Items listed in a dataset

◇ ◇ ◇ ◇ ◇

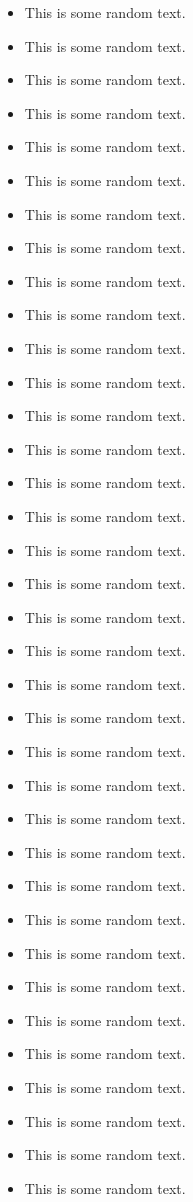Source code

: \begin{itemize}
	\item This is some random text.
	\item This is some random text.
	\item This is some random text.
	\item This is some random text.
	\item This is some random text.
	\item This is some random text.
	\item This is some random text.
	\item This is some random text.
	\item This is some random text.
	\item This is some random text.
	\item This is some random text.
	\item This is some random text.
	\item This is some random text.
	\item This is some random text.
	\item This is some random text.
	\item This is some random text.
	\item This is some random text.
	\item This is some random text.
	\item This is some random text.
	\item This is some random text.
	\item This is some random text.
	\item This is some random text.
	\item This is some random text.
		\item This is some random text.
	\item This is some random text.
	\item This is some random text.
	\item This is some random text.
	\item This is some random text.
	\item This is some random text.
	\item This is some random text.
	\item This is some random text.
	\item This is some random text.
	\item This is some random text.
	\item This is some random text.
	\item This is some random text.
	\item This is some random text.

\end{itemize}
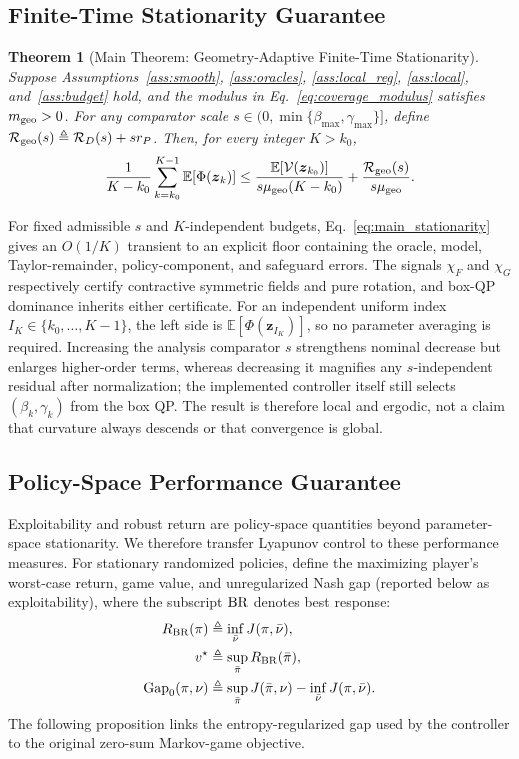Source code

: \documentclass{article}
\newtheorem{theorem}{Theorem}
\theoremstyle{remark}
\newcommand{\E}{\mathbb{E}}
\newcommand{\bz}{\boldsymbol{z}}
\newcommand{\Vk}{\mathcal{V}}
\begin{document}
\subsection{Finite-Time Stationarity Guarantee}\label{subsec:ergodic}

\begin{theorem}[Main Theorem: Geometry-Adaptive Finite-Time Stationarity]\label{thm:ergodic}
Suppose Assumptions~\ref{ass:smooth}, \ref{ass:oracles}, \ref{ass:local_reg}, \ref{ass:local}, and~\ref{ass:budget} hold, and the modulus in Eq.~\eqref{eq:coverage_modulus} satisfies $m_{\rm geo}>0$.
For any comparator scale $s\in(0,\min\{\beta_{\max},\gamma_{\max}\}]$, define $\mathcal R_{\rm geo}(s)\triangleq\mathcal R_D(s)+sr_P$.
Then, for every integer $K>k_0$,
\begin{equation}\label{eq:main_stationarity}
\frac{1}{K-k_{0}}
\sum_{k=k_{0}}^{K-1}\E[\Phi(\bz_{k})]
\le
\frac{\E[\Vk(\bz_{k_{0}})]}{s\mu_{\rm geo}(K-k_{0})}
+
\frac{\mathcal R_{\rm geo}(s)}{s\mu_{\rm geo}}.
\end{equation}
\end{theorem}

For fixed admissible $s$ and $K$-independent budgets, Eq.~\eqref{eq:main_stationarity} gives an $O(1/K)$ transient to an explicit floor containing the oracle, model, Taylor-remainder, policy-component, and safeguard errors.
The signals $\chi_F$ and $\chi_G$ respectively certify contractive symmetric fields and pure rotation, and box-QP dominance inherits either certificate.
For an independent uniform index $I_K\in\{k_0,\ldots,K-1\}$, the left side is $\E[\Phi(\bz_{I_K})]$, so no parameter averaging is required.
Increasing the analysis comparator $s$ strengthens nominal decrease but enlarges higher-order terms, whereas decreasing it magnifies any $s$-independent residual after normalization; the implemented controller itself still selects $(\beta_k,\gamma_k)$ from the box QP.
The result is therefore local and ergodic, not a claim that curvature always descends or that convergence is global.

\subsection{Policy-Space Performance Guarantee}\label{subsec:performance_guarantee}

Exploitability and robust return are policy-space quantities beyond parameter-space stationarity.
We therefore transfer Lyapunov control to these performance measures.
For stationary randomized policies, define the maximizing player's worst-case return, game value, and unregularized Nash gap (reported below as exploitability), where the subscript ${\rm BR}$ denotes best response:
\begin{align}
R_{\rm BR}(\pi)&\triangleq\inf_{\bar\nu}J(\pi,\bar\nu),\notag\\
v^{\star}&\triangleq\sup_{\bar\pi}R_{\rm BR}(\bar\pi),\notag\\
\operatorname{Gap}_{0}(\pi,\nu)
&\triangleq
\sup_{\bar\pi}J(\bar\pi,\nu)-\inf_{\bar\nu}J(\pi,\bar\nu).
\label{eq:global_gap}
\end{align}
The following proposition links the entropy-regularized gap used by the controller to the original zero-sum Markov-game objective.
\end{document}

◇ ◇ ◇ ◇ ◇

Task prompt
For each line above that carries the word "Guarantee", copy it out.

Response to the task
\subsection{Finite-Time Stationarity Guarantee}\label{subsec:ergodic}
\subsection{Policy-Space Performance Guarantee}\label{subsec:performance_guarantee}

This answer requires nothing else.